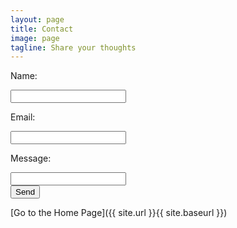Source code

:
 ```yaml
---
layout: page
title: Contact
image: page
tagline: Share your thoughts  
---
```


<form id="formaction" method="POST">
    <p>Name: </p><input type="text" name="name"><br />
    <p>Email: </p><input type="email" name="email"><br />
    <p>Message: </p><input type="message" name="message"><br />
    <input type="text" name="_gotcha" style="display:none" />
    <input type="submit" value="Send">
</form>
<script>
    var contactform =  document.getElementById('formaction');
    contactform.setAttribute('action', '//formspree.io/' + 'corypruce' + '@' + 'gmail' + '.' + 'com');
</script>

[Go to the Home Page]({{ site.url }}{{ site.baseurl }})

━━━━━━━━━━━━━━━━━━━━

**About this task**:
Copy out all the data above exactly, pictures excluded.

**Response to this exercise**:
Source code

:
 ```yaml
---
layout: page
title: Contact
image: page
tagline: Share your thoughts  
---
```


<form id="formaction" method="POST">
    <p>Name: </p><input type="text" name="name"><br />
    <p>Email: </p><input type="email" name="email"><br />
    <p>Message: </p><input type="message" name="message"><br />
    <input type="text" name="_gotcha" style="display:none" />
    <input type="submit" value="Send">
</form>
<script>
    var contactform =  document.getElementById('formaction');
    contactform.setAttribute('action', '//formspree.io/' + 'corypruce' + '@' + 'gmail' + '.' + 'com');
</script>

[Go to the Home Page]({{ site.url }}{{ site.baseurl }})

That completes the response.